The Killing Floor at Smithfield Hams
Edward Morrison, fired Smithfield worker
and Gene Bruskin, Director, Smithfield Justice Campaign,
United Food and Commercial Workers Union(UFCW)

Poverty wages, brutal conditions, crippling injuries--5,500 workers in Tar Heel,
N.C. face this every day at the world's largest hog processing plant. Cited by
Human Rights Watch for violating international human rights standards,
Smithfield Packing has created an environment of intimidation, racial tension,
and sometimes violence for workers who are organizing for justice on the job.
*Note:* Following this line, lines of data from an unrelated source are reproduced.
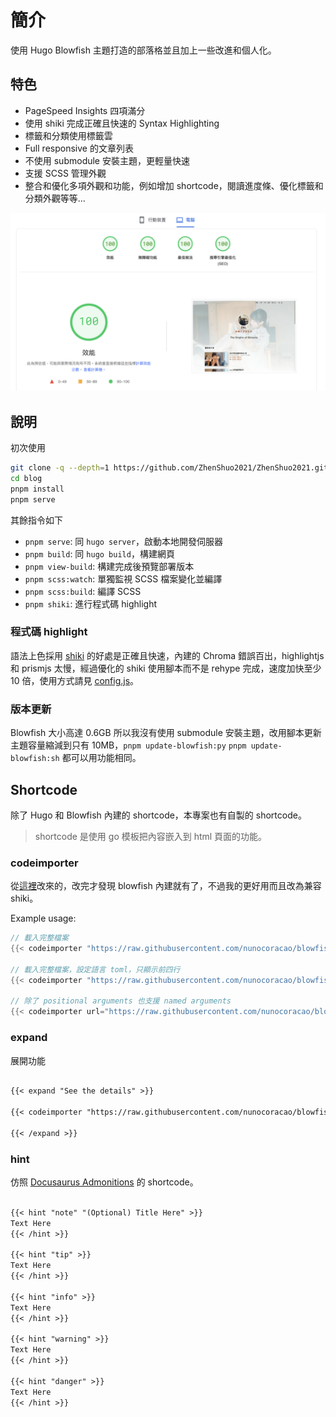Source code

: # 簡介

使用 Hugo Blowfish 主題打造的部落格並且加上一些改進和個人化。

## 特色

- PageSpeed Insights 四項滿分
- 使用 shiki 完成正確且快速的 Syntax Highlighting
- 標籤和分類使用標籤雲
- Full responsive 的文章列表
- 不使用 submodule 安裝主題，更輕量快速
- 支援 SCSS 管理外觀
- 整合和優化多項外觀和功能，例如增加 shortcode，閱讀進度條、優化標籤和分類外觀等等...

![PageSpeed](assets/PageSpeed.jpg)

## 說明

初次使用

```sh
git clone -q --depth=1 https://github.com/ZhenShuo2021/ZhenShuo2021.github.io blog
cd blog
pnpm install
pnpm serve
```

其餘指令如下

- `pnpm serve`: 同 `hugo server`，啟動本地開發伺服器
- `pnpm build`: 同 `hugo build`，構建網頁
- `pnpm view-build`: 構建完成後預覽部署版本
- `pnpm scss:watch`: 單獨監視 SCSS 檔案變化並編譯
- `pnpm scss:build`: 編譯 SCSS
- `pnpm shiki`: 進行程式碼 highlight

### 程式碼 highlight

語法上色採用 [shiki](https://github.com/shikijs/shiki) 的好處是正確且快速，內建的 Chroma 錯誤百出，highlightjs 和 prismjs 太慢，經過優化的 shiki 使用腳本而不是 rehype 完成，速度加快至少 10 倍，使用方式請見 [config.js](https://github.com/ZhenShuo2021/ZhenShuo2021.github.io/blob/main/scripts/shiki/config.js)。

### 版本更新

Blowfish 大小高達 0.6GB 所以我沒有使用 submodule 安裝主題，改用腳本更新主題容量縮減到只有 10MB，`pnpm update-blowfish:py` `pnpm update-blowfish:sh` 都可以用功能相同。

## Shortcode

除了 Hugo 和 Blowfish 內建的 shortcode，本專案也有自製的 shortcode。

> shortcode 是使用 go 模板把內容嵌入到 html 頁面的功能。

### codeimporter

從[這裡](https://discourse.gohugo.io/t/is-there-a-way-to-embed-raw-github-url-in-hugo/39957/14)改來的，改完才發現 blowfish 內建就有了，不過我的更好用而且改為兼容 shiki。

Example usage:

```go
// 載入完整檔案
{{< codeimporter "https://raw.githubusercontent.com/nunocoracao/blowfish/refs/heads/main/netlify.toml" >}}

// 載入完整檔案，設定語言 toml，只顯示前四行
{{< codeimporter "https://raw.githubusercontent.com/nunocoracao/blowfish/refs/heads/main/netlify.toml" "toml" "-4" >}}

// 除了 positional arguments 也支援 named arguments
{{< codeimporter url="https://raw.githubusercontent.com/nunocoracao/blowfish/refs/heads/main/netlify.toml" line="5-7" >}}
```

### expand

展開功能

```md

{{< expand "See the details" >}}

{{< codeimporter "https://raw.githubusercontent.com/nunocoracao/blowfish/refs/heads/main/netlify.toml" >}}

{{< /expand >}}
```

### hint

仿照 [Docusaurus Admonitions](https://docusaurus.io/zh-CN/docs/markdown-features/admonitions) 的 shortcode。

```md

{{< hint "note" "(Optional) Title Here" >}}
Text Here
{{< /hint >}}

{{< hint "tip" >}}
Text Here
{{< /hint >}}

{{< hint "info" >}}
Text Here
{{< /hint >}}

{{< hint "warning" >}}
Text Here
{{< /hint >}}

{{< hint "danger" >}}
Text Here
{{< /hint >}}
```
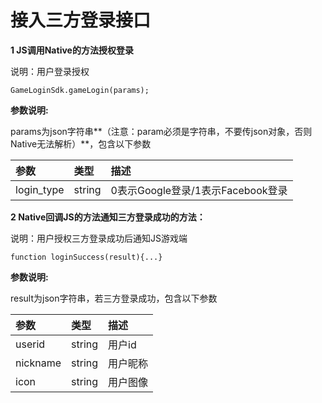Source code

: # 接入三方登录接口

**1 JS调用Native的方法授权登录**

说明：用户登录授权

```text
GameLoginSdk.gameLogin(params);
```

**参数说明:**

params为json字符串**（注意：param必须是字符串，不要传json对象，否则Native无法解析）**，包含以下参数

| 参数 | 类型 | 描述 |
| :--- | :--- | :--- |
| login\_type | string | 0表示Google登录/1表示Facebook登录 |

**2 Native回调JS的方法通知三方登录成功的方法：**

说明：用户授权三方登录成功后通知JS游戏端

`function loginSuccess(result){...}`

**参数说明:**

result为json字符串，若三方登录成功，包含以下参数

| 参数 | 类型 | 描述 |
| :--- | :--- | :--- |
| userid | string | 用户id |
| nickname | string | 用户昵称 |
| icon | string | 用户图像 |

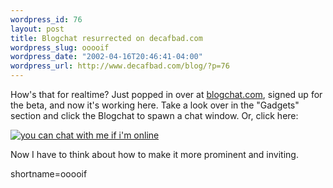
 ```yaml
--- 
wordpress_id: 76
layout: post
title: Blogchat resurrected on decafbad.com
wordpress_slug: ooooif
wordpress_date: "2002-04-16T20:46:41-04:00"
wordpress_url: http://www.decafbad.com/blog/?p=76
---
```

<p>How's that for realtime?  Just popped in over at <a href="http://www.blogchat.com">blogchat.com</a>, signed up for the beta, and now it's working here.  Take a look over in the "Gadgets" section and click the Blogchat to spawn a chat window.  Or, click here:</p>
<p><a href="http://www.blogchat.com/blogchat/chatentry.php?blogchatId=orchard" onclick="window.open ('http://www.blogchat.com/blogchat/chatentry.php?blogchatId=orchard','','height=200,width=450,toolbar=no,location=no,resizable=yes'); return false;"><img src="http://www.blogchat.com/blogchat/masterstatus.php?blogchatId=orchard" alt="you can chat with me if i'm online" /></a></p>
<p>Now I have to think about how to make it more prominent and inviting.</p>
<!--more-->
shortname=ooooif
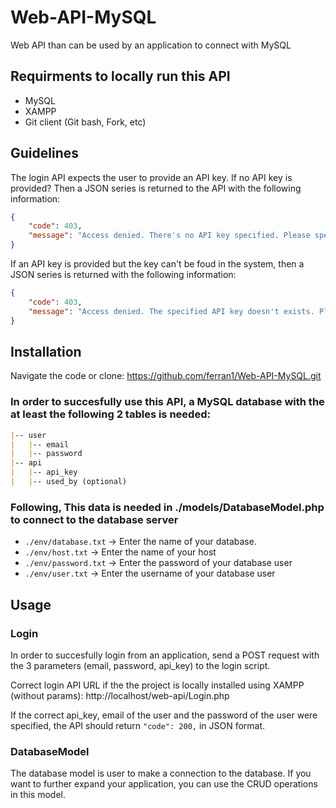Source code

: # Web-API-MySQL
Web API than can be used by an application to connect with MySQL

## Requirments to locally run this API
* MySQL 
* XAMPP
* Git client (Git bash, Fork, etc)

## Guidelines
The login API expects the user to provide an API key.
If no API key is provided? Then a JSON series is returned to the API with the following information:
```JSON
{
    "code": 403,
    "message": "Access denied. There's no API key specified. Please specify an API key."
}
``` 
If an API key is provided but the key can't be foud in the system, then a JSON series is returned with the following information: 
```JSON
{
    "code": 403,
    "message": "Access denied. The specified API key doesn't exists. Please specify a valid API key."
}
```

## Installation
Navigate the code or clone:
https://github.com/ferran1/Web-API-MySQL.git

### In order to succesfully use this API, a MySQL database with the at least the following 2 tables is needed:

```markdown
|-- user
|   |-- email 
|   |-- password
|-- api
|   |-- api_key
|   |-- used_by (optional)
```

### Following, This data is needed in ./models/DatabaseModel.php to connect to the database server
* `./env/database.txt` -> Enter the name of your database.
* `./env/host.txt` -> Enter the name of your host
* `./env/password.txt` -> Enter the password of your database user
* `./env/user.txt` -> Enter the username of your database user

## Usage

### Login
In order to succesfully login from an application, send a POST request with the 3 parameters (email, password, api_key) to the login script.

Correct login API URL if the the project is locally installed using XAMPP (without params):
http://localhost/web-api/Login.php

If the correct api_key, email of the user and the password of the user were specified, the API should return `"code": 200,` in JSON format.

### DatabaseModel
The database model is user to make a connection to the database.
If you want to further expand your application, you can use the CRUD operations in this model. 
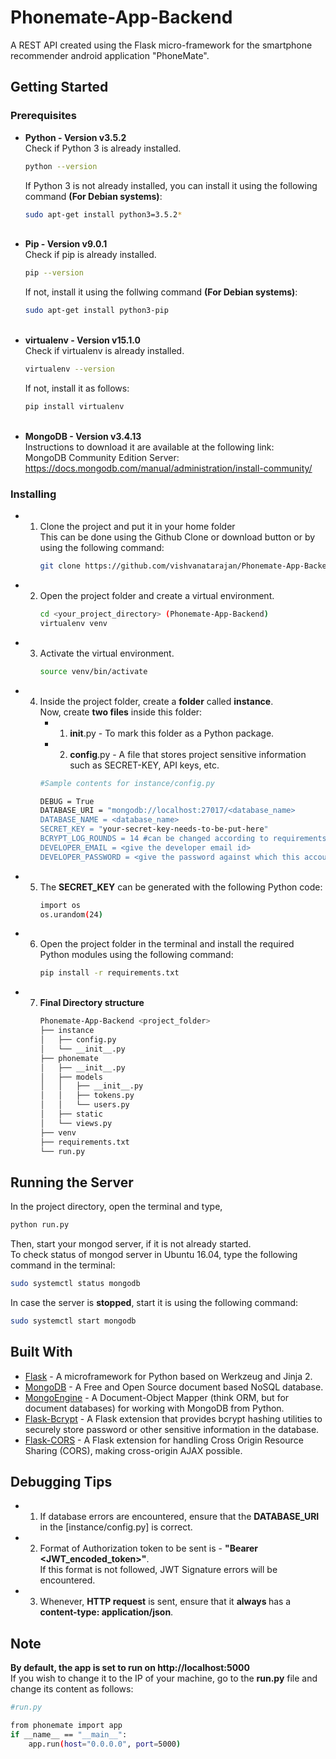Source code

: # Phonemate-App-Backend
A REST API created using the Flask micro-framework for the smartphone recommender android application "PhoneMate".

## Getting Started

### Prerequisites
* <b>Python - Version v3.5.2</b><br>
    Check if Python 3 is already installed.
    ```bash
    python --version
    ```
    If Python 3 is not already installed, you can install it using the following command <b>(For Debian systems)</b>:
    ```bash
    sudo apt-get install python3=3.5.2*
    ```
    <br>
* <b>Pip - Version v9.0.1</b><br>
    Check if pip is already installed.
    ```bash
    pip --version
    ```
    If not, install it using the follwing command <b>(For Debian systems)</b>:
    ```bash
    sudo apt-get install python3-pip
    ```
    <br>
*  <b>virtualenv - Version v15.1.0</b><br>
    Check if virtualenv is already installed.
    ```bash
    virtualenv --version
    ```
    If not, install it as follows:
    ```bash
    pip install virtualenv
    ```
    <br>
* <b>MongoDB - Version v3.4.13</b><br>
      Instructions to download it are available at the following link:<br>
      MongoDB Community Edition Server: https://docs.mongodb.com/manual/administration/install-community/
      <br>
      
### Installing
* 1. Clone the project and put it in your home folder<br>
     This can be done using the Github Clone or download button or by using the following command:
     ```bash
     git clone https://github.com/vishvanatarajan/Phonemate-App-Backend.git
     ```
* 2. Open the project folder and create a virtual environment.
     ```bash
     cd <your_project_directory> (Phonemate-App-Backend)
     virtualenv venv
     ```
  
* 3. Activate the virtual environment.
     ```bash
     source venv/bin/activate
     ```
     
* 4. Inside the project folder, create a <b>folder</b> called <b>instance</b>.<br>
     Now, create <b>two files</b> inside this folder:
     * 1. __init__.py - To mark this folder as a Python package.
     * 2. <b>config</b>.py - A file that stores project sensitive information such as SECRET-KEY, API keys, etc.<br>
     ```bash
     #Sample contents for instance/config.py
     
     DEBUG = True
     DATABASE_URI = "mongodb://localhost:27017/<database_name>
     DATABASE_NAME = <database_name>
     SECRET_KEY = "your-secret-key-needs-to-be-put-here"
     BCRYPT_LOG_ROUNDS = 14 #can be changed according to requirements, but this is ideal
     DEVELOPER_EMAIL = <give the developer email id>
     DEVELOPER_PASSWORD = <give the password against which this account will be validated>
     ```
  
 * 5. The <b>SECRET_KEY</b> can be generated with the following Python code:
      ```bash
      import os
      os.urandom(24)
      ```
   
 * 6. Open the project folder in the terminal and install the required Python modules using the following command:
       ``` bash
       pip install -r requirements.txt
       ```
 * 7. <b>Final Directory structure</b>
         ```bash
         Phonemate-App-Backend <project_folder>
         ├── instance
         │   ├── config.py
         │   └── __init__.py
         ├── phonemate
         │   ├── __init__.py
         │   ├── models
         │   │   ├── __init__.py
         │   │   ├── tokens.py
         │   │   └── users.py
         │   ├── static
         │   └── views.py
         ├── venv
         ├── requirements.txt
         └── run.py
         ```
         
## Running the Server
  In the project directory, open the terminal and type,
  ```bash
  python run.py
  ```
  Then, start your mongod server, if it is not already started.<br>
  To check status of mongod server in Ubuntu 16.04, type the following command in the terminal:
  ```bash
  sudo systemctl status mongodb
  ```
  In case the server is <b>stopped</b>, start it is using the following command:
  ```bash
  sudo systemctl start mongodb
  ```
  
 ## Built With
  * [Flask](http://flask.pocoo.org/) -  A microframework for Python based on Werkzeug and Jinja 2.
  * [MongoDB](https://www.mongodb.com/) - A Free and Open Source document based NoSQL database.
  * [MongoEngine](http://mongoengine.org/) - A Document-Object Mapper (think ORM, but for document databases) for working with MongoDB from Python.
  * [Flask-Bcrypt](https://flask-bcrypt.readthedocs.io/en/latest/) - A Flask extension that provides bcrypt hashing utilities to securely store password or other sensitive information in the database.
  * [Flask-CORS](http://flask-cors.readthedocs.io/en/latest/) - A Flask extension for handling Cross Origin Resource Sharing (CORS), making cross-origin AJAX possible.
  
  ## Debugging Tips
  * 1. If database errors are encountered, ensure that the <b>DATABASE_URI</b> in the [instance/config.py] is correct.
  * 2. Format of Authorization token to be sent is - <b>"Bearer <JWT_encoded_token>"</b>.<br>
    If this format is not followed, JWT Signature errors will be encountered.
  * 3. Whenever, <b>HTTP request</b> is sent, ensure that it <b>always </b> has a <b>content-type: application/json</b>.<br>
  
  ## Note
  <b> By default, the app is set to run on http://localhost:5000</b><br>
      If you wish to change it to the IP of your machine, go to the <b>run.py</b> file and change its content as follows:
  ```bash
  #run.py
  
  from phonemate import app
  if __name__ == "__main__":
      app.run(host="0.0.0.0", port=5000)
  ```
The company, which at one time created its own private police force, was
found liable by the National Labor Relations Board and the DC Court of
Appeals of assaulting, intimidiating, illegally firing and threatening its workers
with deportation. A century since Upton Sinclair's The Jungle shocked the
world about the atrocious conditions endured by workers in meatpacking
plants; time stands still at Smithfield. Renewing its efforts to organize workers
at a Smithfield Packing plant in Tar Heel, N.C., the United Food and
Commercial Workers June 19 launched a nationwide community-based
campaign against the meatpacker.Civil Rights, religious, community, and
labor organizations are helping workers in the fight to win justice at Smithfield.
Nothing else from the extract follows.